Find the equation of the line XY. Show that Z lies on the straight line that passes through X & Y.

Steps to Solve

1. Identify the coordinates of points X and Y

Point ( X ) has coordinates ( (2, 2) ) and point ( Y ) has coordinates ( (-3, 22) ).

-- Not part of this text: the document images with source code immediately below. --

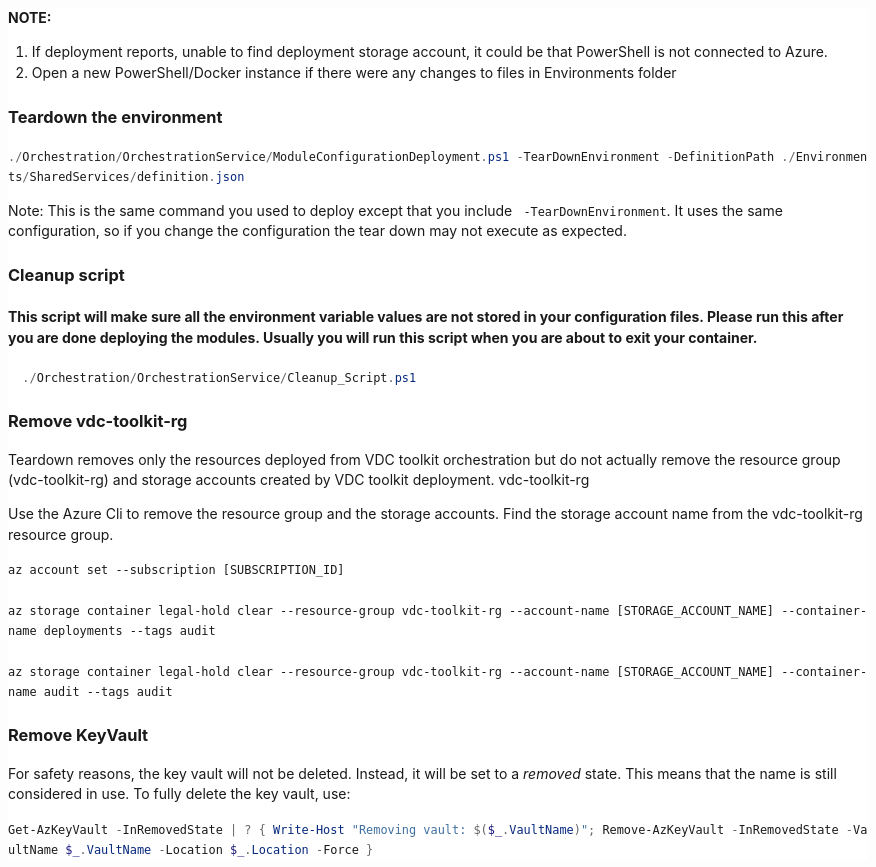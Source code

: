 **NOTE:**

1. If deployment reports, unable to find deployment storage account, it could be that PowerShell is not connected to Azure.
2. Open a new PowerShell/Docker instance if there were any changes to files in Environments folder

### **Teardown the environment**

``` PowerShell
./Orchestration/OrchestrationService/ModuleConfigurationDeployment.ps1 -TearDownEnvironment -DefinitionPath ./Environments/SharedServices/definition.json
```

Note: This is the same command you used to deploy except that you include ` -TearDownEnvironment`.
It uses the same configuration, so if you change the configuration the tear down may not execute as expected.

### Cleanup script

#### This script will make sure all the environment variable values are not stored in your configuration files. Please run this after you are done deploying the modules. Usually you will run this script when you are about to exit your container.

``` PowerShell
  ./Orchestration/OrchestrationService/Cleanup_Script.ps1
  ```

### **Remove vdc-toolkit-rg**

Teardown removes only the resources deployed from VDC toolkit orchestration but do not actually remove the resource group (vdc-toolkit-rg) and storage accounts created by VDC toolkit deployment.
vdc-toolkit-rg

Use the Azure Cli to remove the resource group and the storage accounts. Find the storage account name from the vdc-toolkit-rg resource group.

``` AzureCli
az account set --subscription [SUBSCRIPTION_ID]

az storage container legal-hold clear --resource-group vdc-toolkit-rg --account-name [STORAGE_ACCOUNT_NAME] --container-name deployments --tags audit

az storage container legal-hold clear --resource-group vdc-toolkit-rg --account-name [STORAGE_ACCOUNT_NAME] --container-name audit --tags audit
```

### **Remove KeyVault**

For safety reasons, the key vault will not be deleted. Instead, it will be set to a _removed_ state. This means that the name is still considered in use. To fully delete the key vault, use:

``` PowerShell
Get-AzKeyVault -InRemovedState | ? { Write-Host "Removing vault: $($_.VaultName)"; Remove-AzKeyVault -InRemovedState -VaultName $_.VaultName -Location $_.Location -Force }
```
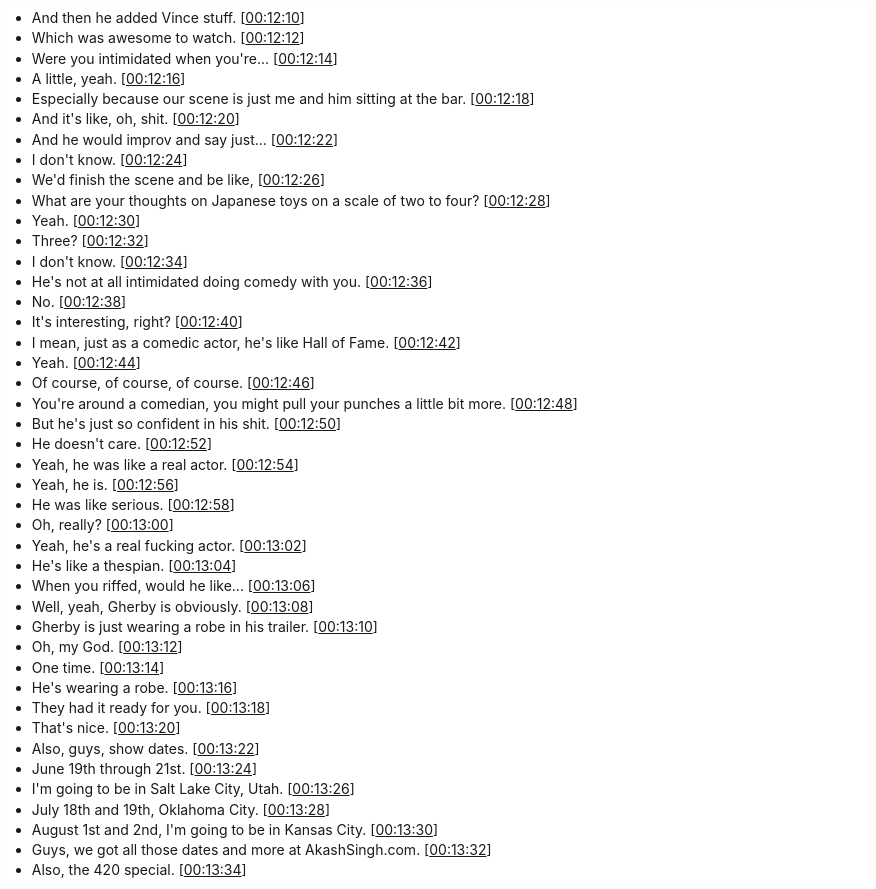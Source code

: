 *  And then he added Vince stuff. [[00:12:10](https://www.youtube.com/watch?v=QRWaYG2K49s&t=730.52s)]
*  Which was awesome to watch. [[00:12:12](https://www.youtube.com/watch?v=QRWaYG2K49s&t=732.52s)]
*  Were you intimidated when you're... [[00:12:14](https://www.youtube.com/watch?v=QRWaYG2K49s&t=734.52s)]
*  A little, yeah. [[00:12:16](https://www.youtube.com/watch?v=QRWaYG2K49s&t=736.52s)]
*  Especially because our scene is just me and him sitting at the bar. [[00:12:18](https://www.youtube.com/watch?v=QRWaYG2K49s&t=738.52s)]
*  And it's like, oh, shit. [[00:12:20](https://www.youtube.com/watch?v=QRWaYG2K49s&t=740.52s)]
*  And he would improv and say just... [[00:12:22](https://www.youtube.com/watch?v=QRWaYG2K49s&t=742.52s)]
*  I don't know. [[00:12:24](https://www.youtube.com/watch?v=QRWaYG2K49s&t=744.52s)]
*  We'd finish the scene and be like, [[00:12:26](https://www.youtube.com/watch?v=QRWaYG2K49s&t=746.52s)]
*  What are your thoughts on Japanese toys on a scale of two to four? [[00:12:28](https://www.youtube.com/watch?v=QRWaYG2K49s&t=748.52s)]
*  Yeah. [[00:12:30](https://www.youtube.com/watch?v=QRWaYG2K49s&t=750.52s)]
*  Three? [[00:12:32](https://www.youtube.com/watch?v=QRWaYG2K49s&t=752.52s)]
*  I don't know. [[00:12:34](https://www.youtube.com/watch?v=QRWaYG2K49s&t=754.52s)]
*  He's not at all intimidated doing comedy with you. [[00:12:36](https://www.youtube.com/watch?v=QRWaYG2K49s&t=756.52s)]
*  No. [[00:12:38](https://www.youtube.com/watch?v=QRWaYG2K49s&t=758.52s)]
*  It's interesting, right? [[00:12:40](https://www.youtube.com/watch?v=QRWaYG2K49s&t=760.52s)]
*  I mean, just as a comedic actor, he's like Hall of Fame. [[00:12:42](https://www.youtube.com/watch?v=QRWaYG2K49s&t=762.52s)]
*  Yeah. [[00:12:44](https://www.youtube.com/watch?v=QRWaYG2K49s&t=764.52s)]
*  Of course, of course, of course. [[00:12:46](https://www.youtube.com/watch?v=QRWaYG2K49s&t=766.52s)]
*  You're around a comedian, you might pull your punches a little bit more. [[00:12:48](https://www.youtube.com/watch?v=QRWaYG2K49s&t=768.52s)]
*  But he's just so confident in his shit. [[00:12:50](https://www.youtube.com/watch?v=QRWaYG2K49s&t=770.52s)]
*  He doesn't care. [[00:12:52](https://www.youtube.com/watch?v=QRWaYG2K49s&t=772.52s)]
*  Yeah, he was like a real actor. [[00:12:54](https://www.youtube.com/watch?v=QRWaYG2K49s&t=774.52s)]
*  Yeah, he is. [[00:12:56](https://www.youtube.com/watch?v=QRWaYG2K49s&t=776.52s)]
*  He was like serious. [[00:12:58](https://www.youtube.com/watch?v=QRWaYG2K49s&t=778.52s)]
*  Oh, really? [[00:13:00](https://www.youtube.com/watch?v=QRWaYG2K49s&t=780.52s)]
*  Yeah, he's a real fucking actor. [[00:13:02](https://www.youtube.com/watch?v=QRWaYG2K49s&t=782.52s)]
*  He's like a thespian. [[00:13:04](https://www.youtube.com/watch?v=QRWaYG2K49s&t=784.52s)]
*  When you riffed, would he like... [[00:13:06](https://www.youtube.com/watch?v=QRWaYG2K49s&t=786.52s)]
*  Well, yeah, Gherby is obviously. [[00:13:08](https://www.youtube.com/watch?v=QRWaYG2K49s&t=788.52s)]
*  Gherby is just wearing a robe in his trailer. [[00:13:10](https://www.youtube.com/watch?v=QRWaYG2K49s&t=790.52s)]
*  Oh, my God. [[00:13:12](https://www.youtube.com/watch?v=QRWaYG2K49s&t=792.52s)]
*  One time. [[00:13:14](https://www.youtube.com/watch?v=QRWaYG2K49s&t=794.52s)]
*  He's wearing a robe. [[00:13:16](https://www.youtube.com/watch?v=QRWaYG2K49s&t=796.52s)]
*  They had it ready for you. [[00:13:18](https://www.youtube.com/watch?v=QRWaYG2K49s&t=798.52s)]
*  That's nice. [[00:13:20](https://www.youtube.com/watch?v=QRWaYG2K49s&t=800.52s)]
*  Also, guys, show dates. [[00:13:22](https://www.youtube.com/watch?v=QRWaYG2K49s&t=802.52s)]
*  June 19th through 21st. [[00:13:24](https://www.youtube.com/watch?v=QRWaYG2K49s&t=804.52s)]
*  I'm going to be in Salt Lake City, Utah. [[00:13:26](https://www.youtube.com/watch?v=QRWaYG2K49s&t=806.52s)]
*  July 18th and 19th, Oklahoma City. [[00:13:28](https://www.youtube.com/watch?v=QRWaYG2K49s&t=808.52s)]
*  August 1st and 2nd, I'm going to be in Kansas City. [[00:13:30](https://www.youtube.com/watch?v=QRWaYG2K49s&t=810.52s)]
*  Guys, we got all those dates and more at AkashSingh.com. [[00:13:32](https://www.youtube.com/watch?v=QRWaYG2K49s&t=812.52s)]
*  Also, the 420 special. [[00:13:34](https://www.youtube.com/watch?v=QRWaYG2K49s&t=814.52s)]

2. Calculate the slope (m) of the line passing through points X and Y

The formula for the slope ( m ) between two points ( (x_1, y_1) ) and ( (x_2, y_2) ) is given by:

$$ m = \frac{y_2 - y_1}{x_2 - x_1} $$

Applying the coordinates:

• ( (x_1, y_1) = (2, 2) )
• ( (x_2, y_2) = (-3, 22) )

Substituting values:

$$ m = \frac{22 - 2}{-3 - 2} = \frac{20}{-5} = -4 $$

3. Use point-slope form to find the line's equation

The point-slope form of a line is:

$$ y - y_1 = m(x - x_1) $$

Using point ( X (2, 2) ):

$$ y - 2 = -4(x - 2) $$

4. Rearranging to slope-intercept form

Expanding and rearranging the equation:

$$ y - 2 = -4x + 8 $$

Adding 2 to both sides:

$$ y = -4x + 10 $$

5. Verify if point Z lies on the line

Point ( Z ) has coordinates ( (-8, 42) ). Substitute ( x = -8 ) into the line equation:

$$ y = -4(-8) + 10 $$

Calculating:

$$ y = 32 + 10 = 42 $$

Since the calculated ( y ) value matches the ( y ) coordinate of point Z, point Z lies on the line.